Our Top 5 Energy Stories – 24th October 2012

This week we have synthetic petrol, environmental mobile apps, supercomputers and gigantic solar powered trees!

Petrol out of thin air!

A petrol station

This week the Independent reported a UK company that can apparently produce gasoline using nothing but carbon dioxide and water from the air. It sounds incredible, but the problem is the process requires electricity. The process won’t be truly renewable until it can be powered using solar, wind or tidal energy. New Scientist discuss the future of this ‘clean fuel’ over on their website.

Join the Discussion on New Scientist

GreenSpace

GreenSpace social game

GrrenSpace is a free, yet high quality, social game that can be played on your Apple/Android device or Facebook.

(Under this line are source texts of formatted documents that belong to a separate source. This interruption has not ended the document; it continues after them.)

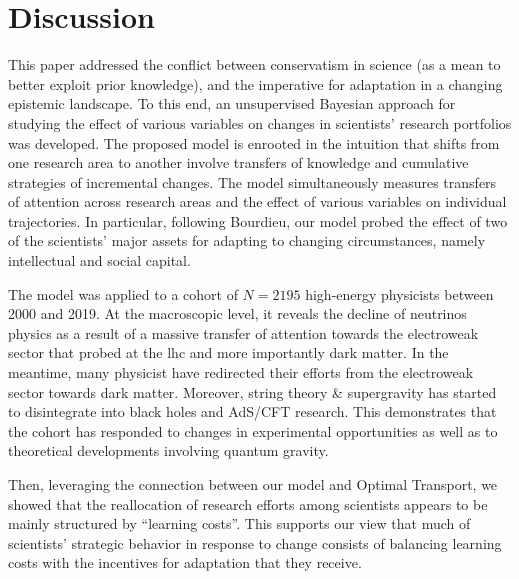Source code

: \documentclass{article}
\begin{document}


\section{Discussion}

This paper addressed the conflict between conservatism in science (as a mean to better exploit prior knowledge), and the imperative for adaptation in a changing epistemic landscape. To this end, an unsupervised Bayesian approach for studying the effect of various variables on changes in scientists' research portfolios was developed. The proposed model is enrooted in the intuition that shifts from one research area to another involve transfers of knowledge and cumulative strategies of incremental changes. The model simultaneously measures transfers of attention across research areas and the effect of various variables on individual trajectories. In particular, following Bourdieu, our model probed the effect of two of the scientists' major assets for adapting to changing circumstances, namely intellectual and social capital.






The model was applied to a cohort of $N=2195$ high-energy physicists between 2000 and 2019. At the macroscopic level, it reveals the decline of neutrinos physics as a result of a massive transfer of attention towards the electroweak sector that probed at the \gls{lhc} and more importantly dark matter. In the meantime, many physicist have redirected their efforts from the electroweak sector towards dark matter. Moreover, string theory \& supergravity has started to disintegrate into black holes and AdS/CFT research. This demonstrates that the cohort has responded to changes in experimental opportunities as well as to theoretical developments involving quantum gravity.

Then, leveraging the connection between our model and Optimal Transport, we showed that the reallocation of research efforts among scientists appears to be mainly structured by ``learning costs''. This supports our view that much of scientists' strategic behavior in response to change consists of balancing learning costs with the incentives for adaptation that they receive.
\end{document}
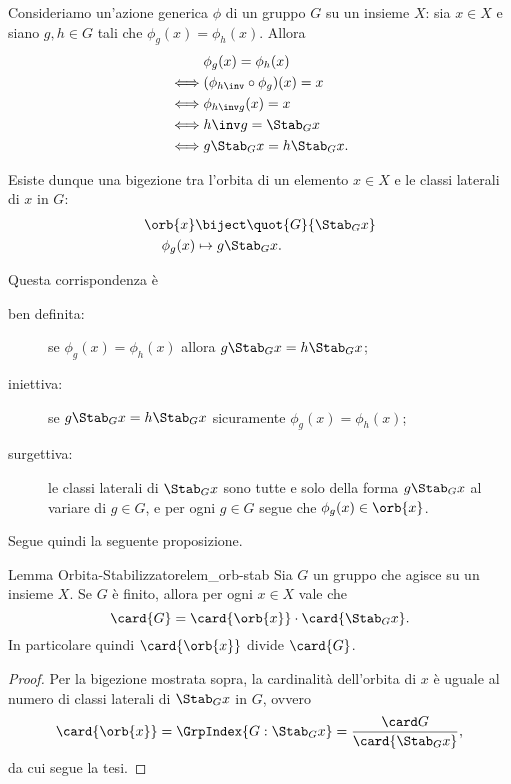 Consideriamo un'azione generica $\phi$ di un gruppo $G$ su un insieme $X$: sia $x \in X$ e siano $g, h \in G$ tali che $\phi_g(x) = \phi_h(x)$. Allora 
\begin{align*}
    &\phi_g(x) = \phi_h(x)\\
    \iff &(\phi_{h\inv} \circ \phi_g)(x) = x\\
    \iff &\phi_{h\inv g}(x) = x\\
    \iff &h\inv g = \Stab_{G}{x}\\
    \iff &g\Stab_{G}{x} = h\Stab_{G}{x}.
\end{align*}

Esiste dunque una bigezione tra l'orbita di un elemento $x \in X$ e le classi laterali di $x$ in $G$:
\begin{align*}
    \orb{x} &\biject \quot{G}{\Stab_{G}{x}}\\
    \phi_g(x) &\mapsto g\Stab_{G}{x}.
\end{align*}

Questa corrispondenza è \begin{description}
    \item[ben definita:] se $\phi_g(x) = \phi_h(x)$ allora $g\Stab_{G}{x} = h\Stab_{G}{x}$;
    \item[iniettiva:] se $g\Stab_{G}{x} = h\Stab_{G}{x}$ sicuramente $\phi_g(x) = \phi_h(x)$;
    \item[surgettiva:] le classi laterali di $\Stab_{G}{x}$ sono tutte e solo della forma $g\Stab_{G}{x}$ al variare di $g \in G$, e per ogni $g \in G$ segue che $\phi_g(x) \in \orb{x}$.
\end{description}


Segue quindi la seguente proposizione.
\begin{proposition}{Lemma Orbita-Stabilizzatore}{lem_orb-stab}
    Sia $G$ un gruppo che agisce su un insieme $X$. Se $G$ è finito, allora per ogni $x \in X$ vale che \begin{equation}
        \card{G} = \card{\orb{x}} \cdot \card{\Stab_{G}{x}}.
    \end{equation}
    In particolare quindi $\card{\orb{x}}$ divide $\card{G}$.
\end{proposition}
\begin{proof}
    Per la bigezione mostrata sopra, la cardinalità dell'orbita di $x$ è uguale al numero di classi laterali di $\Stab_{G}{x}$ in $G$, ovvero \[
        \card{\orb{x}} = \GrpIndex{G : \Stab_{G}{x}} = \frac{\card G}{\card{\Stab_{G}{x}}},    
    \] da cui segue la tesi.
\end{proof}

It allows kids (and big kids) to learn about recycling and renewable technology as they clean up a futuristic planet that is covered in junk.

Visit the developer’s website

Green Taxis in Manchester?

Manchester man launches TaxiTastic app

In some local news, a Manchester entrepreneur is launching an app named TaxiTastic. It helps users find the nearest taxi firm and best of all, uses satellite technology to alert you if the driver is taking a longer than necessary route! The app is really aimed at saving money, but we imagine it will also help users save fuel and carbon too.

Read the original news article

Climate change destroying supercomputer

Supercomputer

A new super computer has been turned on at the (take a deep breath) National Center for Atmospheric Research’s Wyoming Supercomputing Center. It can run a rather impressive 1.5 quadrillion calculations per second, and is being used for “studying everything from hurricanes and tornadoes to geomagnetic storms, tsunamis, wildfires, air pollution and the location of water beneath the earth’s surface.”

Read the full article on Treehugger

And finally…

Some quite frankly ridiculous, huge, solar-powered, artificial trees in South Korea. Of course.